When Downes arrived at Valparaíso, Chile, Jeremiah N. Reynolds, an American explorer and author, joined the expedition as the commodore's private secretary for the trip and wrote a book about the experience, Voyage of the United States Frigate Potomac. Downes' sea service terminated with this cruise.

===Later life===
On returning home, Downes was severely criticized for his harsh actions, but Jackson supported him, saying the fighting would deter future aggression. Yet the action wasn't absolutely successful – in August 1838 another American merchant ship, the Eclipse, was attacked by 24 Malays who had been allowed on board. The United States responded with the Second Sumatran Expedition, which had a more lasting effect.

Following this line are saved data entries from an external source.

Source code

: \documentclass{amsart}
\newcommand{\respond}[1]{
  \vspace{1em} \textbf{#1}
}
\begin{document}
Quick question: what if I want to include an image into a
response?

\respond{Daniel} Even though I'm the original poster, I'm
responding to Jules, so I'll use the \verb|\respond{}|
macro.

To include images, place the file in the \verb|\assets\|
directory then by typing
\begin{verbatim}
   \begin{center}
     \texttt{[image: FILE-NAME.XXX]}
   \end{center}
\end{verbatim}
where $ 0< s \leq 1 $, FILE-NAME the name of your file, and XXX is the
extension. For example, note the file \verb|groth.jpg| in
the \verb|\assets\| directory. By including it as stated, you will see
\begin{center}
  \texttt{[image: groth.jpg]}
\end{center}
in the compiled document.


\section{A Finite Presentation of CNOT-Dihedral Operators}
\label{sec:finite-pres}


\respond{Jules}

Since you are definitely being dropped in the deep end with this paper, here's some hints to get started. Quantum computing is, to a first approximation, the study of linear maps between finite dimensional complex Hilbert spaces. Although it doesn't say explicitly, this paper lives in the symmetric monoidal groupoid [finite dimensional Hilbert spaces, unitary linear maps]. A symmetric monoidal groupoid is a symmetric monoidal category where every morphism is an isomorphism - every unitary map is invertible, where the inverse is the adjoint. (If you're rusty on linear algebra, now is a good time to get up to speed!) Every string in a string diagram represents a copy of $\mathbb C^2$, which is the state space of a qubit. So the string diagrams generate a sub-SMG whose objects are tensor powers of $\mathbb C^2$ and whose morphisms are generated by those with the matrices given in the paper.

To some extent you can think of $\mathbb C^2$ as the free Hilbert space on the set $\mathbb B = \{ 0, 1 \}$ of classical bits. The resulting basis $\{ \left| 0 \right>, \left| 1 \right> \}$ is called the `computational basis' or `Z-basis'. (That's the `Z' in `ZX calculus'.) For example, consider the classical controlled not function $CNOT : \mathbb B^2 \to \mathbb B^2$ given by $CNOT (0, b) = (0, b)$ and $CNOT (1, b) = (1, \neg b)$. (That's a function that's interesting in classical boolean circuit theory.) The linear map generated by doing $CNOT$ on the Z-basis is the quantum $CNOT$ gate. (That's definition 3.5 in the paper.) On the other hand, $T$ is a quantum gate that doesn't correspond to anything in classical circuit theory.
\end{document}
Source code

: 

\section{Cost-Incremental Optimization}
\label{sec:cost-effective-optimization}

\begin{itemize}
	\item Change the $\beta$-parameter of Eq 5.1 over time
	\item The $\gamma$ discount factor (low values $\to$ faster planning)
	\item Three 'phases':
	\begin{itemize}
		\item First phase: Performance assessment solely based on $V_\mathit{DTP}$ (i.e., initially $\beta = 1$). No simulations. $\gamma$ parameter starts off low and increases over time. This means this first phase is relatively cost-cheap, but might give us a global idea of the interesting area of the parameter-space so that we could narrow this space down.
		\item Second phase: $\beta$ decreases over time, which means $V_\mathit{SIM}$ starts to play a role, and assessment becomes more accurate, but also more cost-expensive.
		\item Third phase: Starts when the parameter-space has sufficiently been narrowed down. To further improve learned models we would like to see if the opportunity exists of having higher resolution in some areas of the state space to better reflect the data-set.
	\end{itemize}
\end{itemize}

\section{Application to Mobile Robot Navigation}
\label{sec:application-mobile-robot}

From 1837 to 1842, and from 1850 to 1852, he commanded the Charlestown Navy Yard in Boston Harbor. He died there on August 11, 1854.

==Legacy==
Three ships in the United States Navy have been named USS Downes in honor of him.

Genovesa Island in Ecuador's Galapagos Archipelago is also known as "Tower Island", believed to be result of a string of corruptions of Downes's surname. Downes recorded the island's position in 1813 and the name Dowers's Island appeared in 1815, presumably in misspelled reference to Downes, and—after passing through Dowers's, Dowers, and Tower's—it was finally written as Tower on a British Admiralty chart in 1841. (Note:
The 1815 Fyffe chart... displays the first appearance of the name Dowers's for the island now known as Genovesa/Tower. This chart also identifies the present Isla Santa Cruz as Porters Isle, so it is clear that Fyffe knew of David Porter's earlier visit on the United States Frigate Essex. He therefore may have also known that Lieutenant John Downes of the Essex reported the position of this island to Captain Porter, and if so he may have assigned the Lieutenant's name (but mis-spelled as “Dowers”) to the island.The Hooker chart in the second edition of David Porter's Journal of a Cruise shows the same island but with no name assigned to it. A note on the chart states that the island is “... situated agreeably to the reports of several Whalemen, and corresponds to the position in which it was seen by Lieut. Downes.”